O inopino de sua pergunta me fez voltar à poltrona e à
estrada. Pensei em dizer alguma coisa como resposta, mas ele não me deu tempo.
− Hoje foi meu divórcio e encontrei o senhor várias vezes no
fórum. E a gente reconhece um advogado naquele ambiente com a maior facilidade.
O meu também estava de terno e gravata. O infeliz.
Acho que dormimos os dois por algumas horas, pois tive a
impressão de que descíamos a Serra do Azeite.
Infeliz?
− Eles cooptaram meu advogado, não sei com que promessas. E
me deixaram sem nada. Estou viajando com tudo que tenho.
O dia já estava claro e entre um cochilo e outro, fiquei
espiando a paisagem que corria para trás. Morros, campos, cavalos, mourões,
árvores. Tudo em movimento fugindo em sentido contrário ao nosso.
O ônibus acabou parando em um posto de combustível para
nosso café. Já não estava tão frio como no início da viagem e resolvi espichar
as pernas, me aliviar no mictório, tomar uma xícara de café e comer alguma
coisa. Meu companheiro não se mexia e tive alguma dificuldade para descer.

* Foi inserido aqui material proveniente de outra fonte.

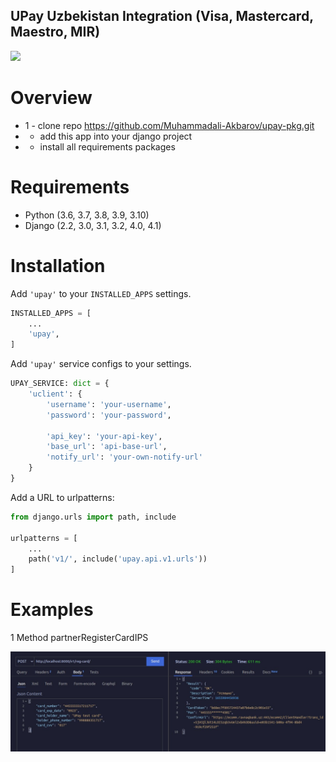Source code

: ## UPay Uzbekistan Integration (Visa, Mastercard, Maestro, MIR)

<img src="https://play-lh.googleusercontent.com/56kMB0zuF9jXwKDjWSYgVffMOG8ZuvAz34kSovlZ32zJBhRbIhNbW8Me_wRw7xRYhVE">



# Overview 
* 1 - clone repo https://github.com/Muhammadali-Akbarov/upay-pkg.git
*  - add this app into your django project
*  - install all requirements packages

# Requirements

* Python (3.6, 3.7, 3.8, 3.9, 3.10)
* Django (2.2, 3.0, 3.1, 3.2, 4.0, 4.1)

# Installation

Add `'upay'` to your `INSTALLED_APPS` settings.
```python
INSTALLED_APPS = [
    ...
    'upay',
]
```
Add `'upay'` service configs to your settings.
```python
UPAY_SERVICE: dict = {
    'uclient': {
        'username': 'your-username',
        'password': 'your-password',

        'api_key': 'your-api-key',
        'base_url': 'api-base-url',
        'notify_url': 'your-own-notify-url'
    }
}
```
Add a URL to urlpatterns:
```python
from django.urls import path, include

urlpatterns = [
    ...
    path('v1/', include('upay.api.v1.urls'))
]
```
# Examples
1 Method partnerRegisterCardIPS

<img src="./docs/examples/reg-card.jpg">

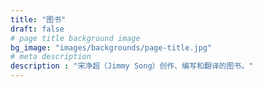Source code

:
 ```yaml
---
title: "图书"
draft: false
# page title background image
bg_image: "images/backgrounds/page-title.jpg"
# meta description
description : "宋净超（Jimmy Song）创作、编写和翻译的图书。"
---
```

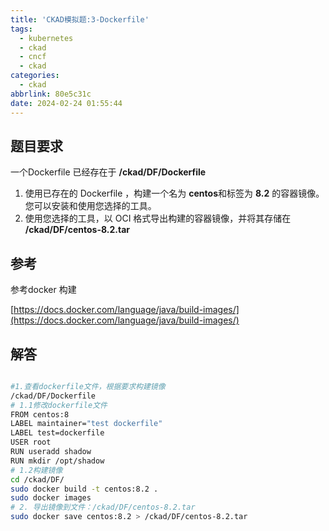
 ```yaml
---
title: 'CKAD模拟题:3-Dockerfile'
tags:
  - kubernetes
  - ckad
  - cncf
  - ckad
categories:
  - ckad
abbrlink: 80e5c31c
date: 2024-02-24 01:55:44
---
```

## 题目要求

一个Dockerfile 已经存在于 **/ckad/DF/Dockerfile**

1. 使用已存在的 Dockerfile ，构建一个名为 **centos**和标签为 **8.2** 的容器镜像。您可以安装和使用您选择的工具。
2. 使用您选择的工具，以 OCI 格式导出构建的容器镜像，并将其存储在 **/ckad/DF/centos-8.2.tar**

## 参考

参考docker 构建

[https://docs.docker.com/language/java/build-images/](https://docs.docker.com/language/java/build-images/)

## 解答

```bash

#1.查看dockerfile文件，根据要求构建镜像
/ckad/DF/Dockerfile
# 1.1修改dockerfile文件
FROM centos:8
LABEL maintainer="test dockerfile"
LABEL test=dockerfile
USER root
RUN useradd shadow
RUN mkdir /opt/shadow
# 1.2构建镜像
cd /ckad/DF/
sudo docker build -t centos:8.2 .
sudo docker images
# 2. 导出镜像到文件：/ckad/DF/centos-8.2.tar
sudo docker save centos:8.2 > /ckad/DF/centos-8.2.tar
```
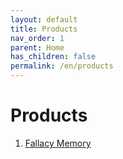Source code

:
 ```yaml
---
layout: default
title: Products
nav_order: 1
parent: Home
has_children: false
permalink: /en/products
---
```


# Products

1. [Fallacy Memory](/en/fallacymemory)
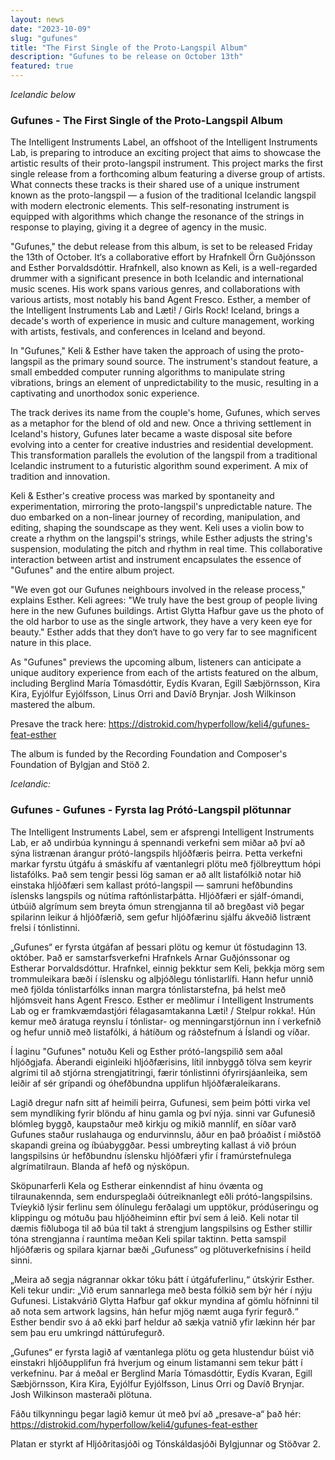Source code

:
 ```yaml
---
layout: news
date: "2023-10-09"
slug: "gufunes"
title: "The First Single of the Proto-Langspil Album"
description: "Gufunes to be release on October 13th"
featured: true
---
```

*Icelandic below*
<script>
import CaptionedImage from "../../components/Images/CaptionedImage.svelte"
</script>

<CaptionedImage
src="news/langspil-3.jpg"
alt="An electronic string instrument being played with a bow."
caption="One of the final versions of the proto-langspils"/>

### Gufunes - The First Single of the Proto-Langspil Album

The Intelligent Instruments Label, an offshoot of the Intelligent Instruments Lab, is preparing to introduce an exciting project that aims to showcase the artistic results of their proto-langspil instrument. This project marks the first single release from a forthcoming album featuring a diverse group of artists. What connects these tracks is their shared use of a unique instrument known as the proto-langspil — a fusion of the traditional Icelandic langspil with modern electronic elements. This self-resonating instrument is equipped with algorithms which change the resonance of the strings in response to playing, giving it a degree of agency in the music.

<CaptionedImage
src="news/Gufunes_artwork_Glytta_Hafbur.jpg"
alt="An old harbour, with an iil frame, Intelligent Instruments Lab, Gufunes, Keli & EstHer."
caption="Gufunes artwork, photo by Glytta Hafbur"/>

"Gufunes," the debut release from this album, is set to be released Friday the 13th of October. It‘s a collaborative effort by Hrafnkell Örn Guðjónsson and Esther Þorvaldsdóttir. Hrafnkell, also known as Keli, is a well-regarded drummer with a significant presence in both Icelandic and international music scenes. His work spans various genres, and collaborations with various artists, most notably his band Agent Fresco. Esther, a member of the Intelligent Instruments Lab and Læti! / Girls Rock! Iceland, brings a decade's worth of experience in music and culture management, working with artists, festivals, and conferences in Iceland and beyond.

In "Gufunes," Keli & Esther have taken the approach of using the proto-langspil as the primary sound source. The instrument's standout feature, a small embedded computer running algorithms to manipulate string vibrations, brings an element of unpredictability to the music, resulting in a captivating and unorthodox sonic experience. 

The track derives its name from the couple's home, Gufunes, which serves as a metaphor for the blend of old and new. Once a thriving settlement in Iceland's history, Gufunes later became a waste disposal site before evolving into a center for creative industries and residential development. This transformation parallels the evolution of the langspil from a traditional Icelandic instrument to a futuristic algorithm sound experiment. A mix of tradition and innovation.

<CaptionedImage
src="news/keliogesther_photo_elena_sigida.jpg"
alt="Two people, misty background."
caption="Keli and Esther"/>

Keli & Esther's creative process was marked by spontaneity and experimentation, mirroring the proto-langspil's unpredictable nature. The duo embarked on a non-linear journey of recording, manipulation, and editing, shaping the soundscape as they went. Keli uses a violin bow to create a rhythm on the langspil's strings, while Esther adjusts the string's suspension, modulating the pitch and rhythm in real time. This collaborative interaction between artist and instrument encapsulates the essence of "Gufunes" and the entire album project. 

"We even got our Gufunes neighbours involved in the release process," explains Esther. Keli agrees: "We truly have the best group of people living here in the new Gufunes buildings. Artist Glytta Hafbur gave us the photo of the old harbor to use as the single artwork, they have a very keen eye for beauty." Esther adds that they don‘t have to go very far to see magnificent nature in this place.

As "Gufunes" previews the upcoming album, listeners can anticipate a unique auditory experience from each of the artists featured on the album, including Berglind María Tómasdóttir, Eydís Kvaran, Egill Sæbjörnsson, Kira Kira, Eyjólfur Eyjólfsson, Linus Orri and Davíð Brynjar. Josh Wilkinson mastered the album. 

Presave the track here: https://distrokid.com/hyperfollow/keli4/gufunes-feat-esther

The album is funded by the Recording Foundation and Composer's Foundation of Bylgjan and Stöð 2.


<CaptionedImage
src="news/langspil-small-4837.jpg"
alt="Four langspils in various states of iterations."
caption="The Proto-Langspil Evolution"/>

*Icelandic:*

### Gufunes - Gufunes - Fyrsta lag Prótó-Langspil plötunnar

The Intelligent Instruments Label, sem er afsprengi Intelligent Instruments Lab, er að undirbúa kynningu á spennandi verkefni sem miðar að því að sýna listrænan árangur prótó-langspils hljóðfæris þeirra. Þetta verkefni markar fyrstu útgáfu á smáskífu af væntanlegri plötu með fjölbreyttum hópi listafólks. Það sem tengir þessi lög saman er að allt listafólkið notar hið einstaka hljóðfæri sem kallast prótó-langspil — samruni hefðbundins íslensks langspils og nútíma raftónlistarþátta. Hljóðfæri er sjálf-ómandi, útbúið algrímum sem breyta ómun strengjanna til að bregðast við þegar spilarinn leikur á hljóðfærið, sem gefur hljóðfærinu sjálfu ákveðið listrænt frelsi í tónlistinni.

„Gufunes“ er fyrsta útgáfan af þessari plötu og kemur út föstudaginn 13. október. Það er samstarfsverkefni Hrafnkels Arnar Guðjónssonar og Estherar Þorvaldsdóttur. Hrafnkel, einnig þekktur sem Keli, þekkja mörg sem trommuleikara bæði í íslensku og alþjóðlegu tónlistarlífi. Hann hefur unnið með fjölda tónlistarfólks innan margra tónlistarstefna, þá helst með hljómsveit hans Agent Fresco. Esther er meðlimur í Intelligent Instruments Lab og er framkvæmdastjóri félagasamtakanna Læti! / Stelpur rokka!. Hún kemur með áratuga reynslu í tónlistar- og menningarstjórnun inn í verkefnið og hefur unnið með listafólki, á hátíðum og ráðstefnum á Íslandi og víðar.

Í laginu "Gufunes" notuðu Keli og Esther prótó-langspilið sem aðal hljóðgjafa. Áberandi eiginleiki hljóðfærisins, lítil innbyggð tölva sem keyrir algrími til að stjórna strengjatitringi, færir tónlistinni ófyrirsjáanleika, sem leiðir af sér grípandi og óhefðbundna upplifun hljóðfæraleikarans.

Lagið dregur nafn sitt af heimili þeirra, Gufunesi, sem þeim þótti virka vel sem myndlíking fyrir blöndu af hinu gamla og því nýja. sinni var Gufunesið blómleg byggð, kaupstaður með kirkju og mikið mannlíf, en síðar varð Gufunes staður ruslahauga og endurvinnslu, áður en það þróaðist í miðstöð skapandi greina og íbúabyggðar. Þessi umbreyting kallast á við þróun langspilsins úr hefðbundnu íslensku hljóðfæri yfir í framúrstefnulega algrímatilraun. Blanda af hefð og nýsköpun.

Sköpunarferli Kela og Estherar einkenndist af hinu óvænta og tilraunakennda, sem endurspeglaði óútreiknanlegt eðli prótó-langspilsins. Tvíeykið lýsir ferlinu sem ólínulegu ferðalagi um upptökur, pródúseringu og klippingu og mótuðu þau hljóðheiminn eftir því sem á leið. Keli notar til dæmis fiðluboga til að búa til takt á strengjum langspilsins og Esther stillir tóna strengjanna í rauntíma meðan Keli spilar taktinn. Þetta samspil hljóðfæris og spilara kjarnar bæði „Gufuness“ og plötuverkefnisins í heild sinni. 

„Meira að segja nágrannar okkar tóku þátt í útgáfuferlinu,“ útskýrir Esther. Keli tekur undir: „Við erum sannarlega með besta fólkið sem býr hér í nýju Gufunesi. Listakvárið Glytta Hafbur gaf okkur myndina af gömlu höfninni til að nota sem artwork lagsins, hán hefur mjög næmt auga fyrir fegurð.“ Esther bendir svo á að ekki þarf heldur að sækja vatnið yfir lækinn hér þar sem þau eru umkringd náttúrufegurð.

„Gufunes“ er fyrsta lagið af væntanlega plötu og geta hlustendur búist við einstakri hljóðupplifun frá hverjum og einum listamanni sem tekur þátt í verkefninu. Þar á meðal er Berglind María Tómasdóttir, Eydís Kvaran, Egill Sæbjörnsson, Kira Kira, Eyjólfur Eyjólfsson, Linus Orri og Davíð Brynjar. Josh Wilkinson masteraði plötuna.

Fáðu tilkynningu þegar lagið kemur út með því að „presave-a“ það hér: https://distrokid.com/hyperfollow/keli4/gufunes-feat-esther

Platan er styrkt af Hljóðritasjóði og Tónskáldasjóði Bylgjunnar og Stöðvar 2.

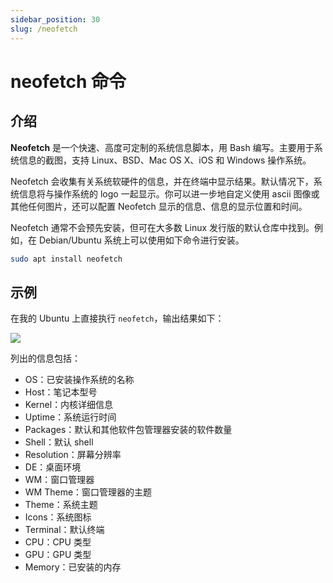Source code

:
 ```yaml
---
sidebar_position: 30
slug: /neofetch
---
```


# neofetch 命令



## 介绍

**Neofetch** 是一个快速、高度可定制的系统信息脚本，用 Bash 编写。主要用于系统信息的截图，支持 Linux、BSD、Mac OS X、iOS 和 Windows 操作系统。

Neofetch 会收集有关系统软硬件的信息，并在终端中显示结果。默认情况下，系统信息将与操作系统的 logo 一起显示。你可以进一步地自定义使用 ascii 图像或其他任何图片，还可以配置 Neofetch 显示的信息、信息的显示位置和时间。

Neofetch 通常不会预先安装，但可在大多数 Linux 发行版的默认仓库中找到。例如，在 Debian/Ubuntu 系统上可以使用如下命令进行安装。

```bash
sudo apt install neofetch
```



## 示例

在我的 Ubuntu 上直接执行 `neofetch`，输出结果如下：

![](https://static.getiot.tech/neofetch.png#center)

列出的信息包括：

- OS：已安装操作系统的名称
- Host：笔记本型号
- Kernel：内核详细信息
- Uptime：系统运行时间
- Packages：默认和其他软件包管理器安装的软件数量
- Shell：默认 shell
- Resolution：屏幕分辨率
- DE：桌面环境
- WM：窗口管理器
- WM Theme：窗口管理器的主题
- Theme：系统主题
- Icons：系统图标
- Terminal：默认终端
- CPU：CPU 类型
- GPU：GPU 类型
- Memory：已安装的内存





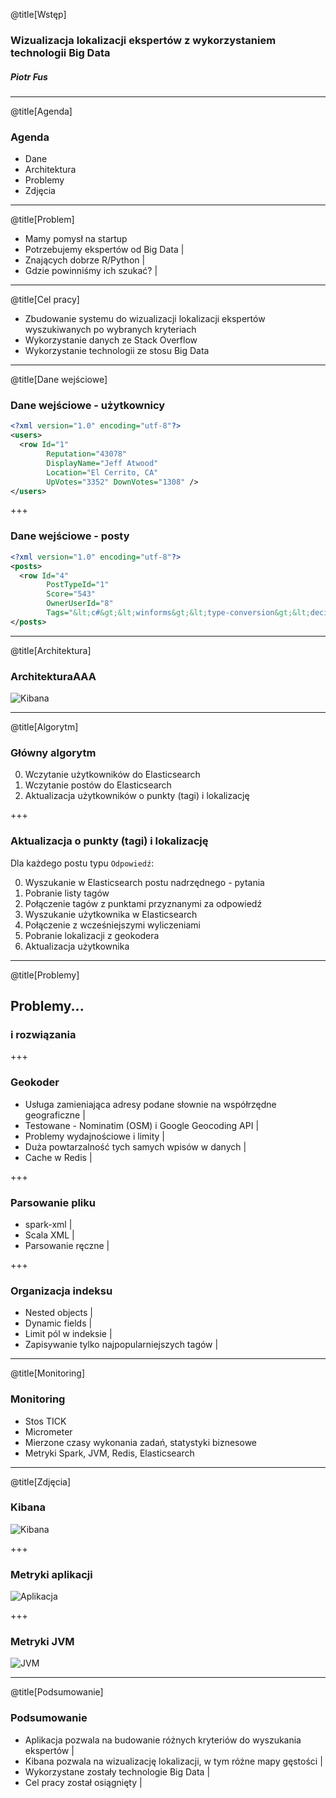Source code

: @title[Wstęp]
### Wizualizacja lokalizacji ekspertów z wykorzystaniem technologii Big Data
##### Piotr Fus

---

@title[Agenda]
### Agenda

- Dane
- Architektura
- Problemy
- Zdjęcia

---

@title[Problem]

- Mamy pomysł na startup
- Potrzebujemy ekspertów od Big Data |
- Znających dobrze R/Python |
- Gdzie powinniśmy ich szukać? |

---

@title[Cel pracy]

- Zbudowanie systemu do wizualizacji lokalizacji ekspertów wyszukiwanych po wybranych kryteriach
- Wykorzystanie danych ze Stack Overflow
- Wykorzystanie technologii ze stosu Big Data

---

@title[Dane wejściowe]

### Dane wejściowe - użytkownicy

```xml
<?xml version="1.0" encoding="utf-8"?>
<users>
  <row Id="1"
        Reputation="43078" 
        DisplayName="Jeff Atwood"
        Location="El Cerrito, CA" 
        UpVotes="3352" DownVotes="1308" />
</users>
```

+++

### Dane wejściowe - posty

```xml
<?xml version="1.0" encoding="utf-8"?>
<posts>
  <row Id="4" 
        PostTypeId="1"
        Score="543"
        OwnerUserId="8"
        Tags="&lt;c#&gt;&lt;winforms&gt;&lt;type-conversion&gt;&lt;decimal&gt;&lt;opacity&gt;" />
</posts>
```

---

@title[Architektura]
### ArchitekturaAAA

![Kibana](assets/kibana.png)

---

@title[Algorytm]
### Główny algorytm

0. Wczytanie użytkowników do Elasticsearch
0. Wczytanie postów do Elasticsearch
0. Aktualizacja użytkowników o punkty (tagi) i lokalizację

+++

### Aktualizacja o punkty (tagi) i lokalizację

Dla każdego postu typu `Odpowiedź`:

0. Wyszukanie w Elasticsearch postu nadrzędnego - pytania
0. Pobranie listy tagów
0. Połączenie tagów z punktami przyznanymi za odpowiedź
0. Wyszukanie użytkownika w Elasticsearch
0. Połączenie z wcześniejszymi wyliczeniami
0. Pobranie lokalizacji z geokodera
0. Aktualizacja użytkownika

---

@title[Problemy]

## Problemy...
### i rozwiązania

+++

### Geokoder

- Usługa zamieniająca adresy podane słownie na współrzędne geograficzne |
- Testowane - Nominatim (OSM) i Google Geocoding API |
- Problemy wydajnościowe i limity |
- Duża powtarzalność tych samych wpisów w danych |
- Cache w Redis |

+++

### Parsowanie pliku

- spark-xml |
- Scala XML |
- Parsowanie ręczne |

+++

### Organizacja indeksu

- Nested objects |
- Dynamic fields |
- Limit pól w indeksie |
- Zapisywanie tylko najpopularniejszych tagów |

---

@title[Monitoring]
### Monitoring

- Stos TICK
- Micrometer
- Mierzone czasy wykonania zadań, statystyki biznesowe
- Metryki Spark, JVM, Redis, Elasticsearch

---

@title[Zdjęcia]

### Kibana

![Kibana](assets/kibana.png)

+++

### Metryki aplikacji

![Aplikacja](assets/app.png)

+++

### Metryki JVM

![JVM](assets/jvm.png)

---

@title[Podsumowanie]

### Podsumowanie

- Aplikacja pozwala na budowanie różnych kryteriów do wyszukania ekspertów |
- Kibana pozwala na wizualizację lokalizacji, w tym różne mapy gęstości |
- Wykorzystane zostały technologie Big Data |
- Cel pracy został osiągnięty |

Vinte minutos, gritou o motorista ao abrir a porta que nos separava da cabine.
O que se pode fazer em vinte minutos?, pensei e comecei a
contabilizar o tempo para cada atividade. Concluí que poderia pelo menos
desencarangar as pernas. Algumas pessoas preferiram continuar dormindo, sem
vontade de despertar.
Andei, me aliviei, tomei meu café e comi um pãozinho de
queijo, andei um pouco mais. Quando o motorista apareceu à porta do
restaurante, achei que estava na hora de embarcar novamente.
Então a surpresa. Meu vizinho havia inclinado o corpo até
prensar a cabeça contra o banco da frente. Assim não seria possível chegar a
meu lugar.
− Senhor.
Repeti o chamado por diversas vezes sem qualquer resposta.
Sacudi seu ombro mais acessível. Seu corpo estava completamente rígido.